SQL Server Data Compression
What is Data Compression ?
Data compression is a very effective technique to reduce the size of data in the database. Less I/O processes happens due to processing of compressed data and increases the load on CPU requirements. Compression is a great way to get more mileage out of your database.Data compression is a technology that’s been around since SQL Server 2008. The idea of data compression is that you can selectively choose tables, indexes, or partitions within a database.
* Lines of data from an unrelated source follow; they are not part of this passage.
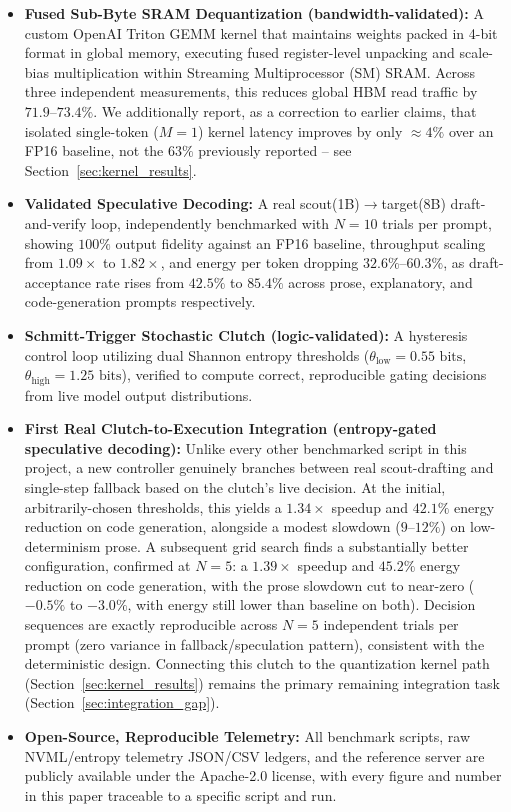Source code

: \documentclass[10pt,journal,compsoc,twocolumn]{IEEEtran}
\begin{document}
\begin{itemize}
    \item \textbf{Fused Sub-Byte SRAM Dequantization (bandwidth-validated):} A custom OpenAI Triton GEMM kernel that maintains weights packed in 4-bit format in global memory, executing fused register-level unpacking and scale-bias multiplication within Streaming Multiprocessor (SM) SRAM. Across three independent measurements, this reduces global HBM read traffic by $71.9$--$73.4\%$. We additionally report, as a correction to earlier claims, that isolated single-token ($M=1$) kernel latency improves by only $\approx 4\%$ over an FP16 baseline, not the $63\%$ previously reported -- see Section~\ref{sec:kernel_results}.
    \item \textbf{Validated Speculative Decoding:} A real scout(1B)$\to$target(8B) draft-and-verify loop, independently benchmarked with $N{=}10$ trials per prompt, showing $100\%$ output fidelity against an FP16 baseline, throughput scaling from $1.09\times$ to $1.82\times$, and energy per token dropping $32.6\%$--$60.3\%$, as draft-acceptance rate rises from $42.5\%$ to $85.4\%$ across prose, explanatory, and code-generation prompts respectively.
    \item \textbf{Schmitt-Trigger Stochastic Clutch (logic-validated):} A hysteresis control loop utilizing dual Shannon entropy thresholds ($\theta_{\text{low}} = 0.55\text{ bits}$, $\theta_{\text{high}} = 1.25\text{ bits}$), verified to compute correct, reproducible gating decisions from live model output distributions.
    \item \textbf{First Real Clutch-to-Execution Integration (entropy-gated speculative decoding):} Unlike every other benchmarked script in this project, a new controller genuinely branches between real scout-drafting and single-step fallback based on the clutch's live decision. At the initial, arbitrarily-chosen thresholds, this yields a $1.34\times$ speedup and $42.1\%$ energy reduction on code generation, alongside a modest slowdown ($9$--$12\%$) on low-determinism prose. A subsequent grid search finds a substantially better configuration, confirmed at $N{=}5$: a $1.39\times$ speedup and $45.2\%$ energy reduction on code generation, with the prose slowdown cut to near-zero ($-0.5\%$ to $-3.0\%$, with energy still lower than baseline on both). Decision sequences are exactly reproducible across $N{=}5$ independent trials per prompt (zero variance in fallback/speculation pattern), consistent with the deterministic design. Connecting this clutch to the quantization kernel path (Section~\ref{sec:kernel_results}) remains the primary remaining integration task (Section~\ref{sec:integration_gap}).
    \item \textbf{Open-Source, Reproducible Telemetry:} All benchmark scripts, raw NVML/entropy telemetry JSON/CSV ledgers, and the reference server are publicly available under the Apache-2.0 license, with every figure and number in this paper traceable to a specific script and run.
\end{itemize}
\end{document}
Data compression applies to:
- Heaps.
- Clustered indexes.
- Non-clustered indexes.
- Partitions.
- Indexed views.
Why Data Compression Required ?
Large objects i.e. LOB and BLOB are not compressed .I/O can be a bottleneck in moving information between in-and-out of the database. The network speeds are so much slower than processing speed . Here Efficiency gains are happens using the processing of compress data in a database, so that it travels faster. And boost up processing power.
- Effective space management
- Efficient cost reduction technique
- Ease of database backup management
- Effective N/W bandwidth utilization
- Safe and faster recovery or restoration
- Better performance – reduces the memory footprint of the system
Types of SQL Server compression
Data compression is a technology that’s been around since SQL Server 2008. There are two types of data compression
- Row-level and
- Page-level
The row-level
Compression works behind the scenes and converts any fixed length data types into variable length types. The assumption here is that often data is stored at a fixed length type, such as char 100, and they don’t actually fill the entire 100 characters for every record.The concept of compression is extended to all fixed-length data types, including char, int, and float. If you stored the value of 100 in an int column, the SQL Server needn’t use all 32 bits, instead, it simply uses 8 bits (1 byte).
Page Compression
First, it automatically applies row-level compression on fixed length data fields, so you automatically get those gains by default. Then on top of that, Page compression is works. Page compression is categorized into two types
- Prefix compression and
- Dictionary compression.
Prefix Compression
For each page that is being compressed, prefix compression uses the following steps:
- For each column, value is identified that can be used to reduce the storage space for the values in each column.
- A row that represents the prefix values for each column is created and stored in the compression information (CI) structure that immediately follows the page header.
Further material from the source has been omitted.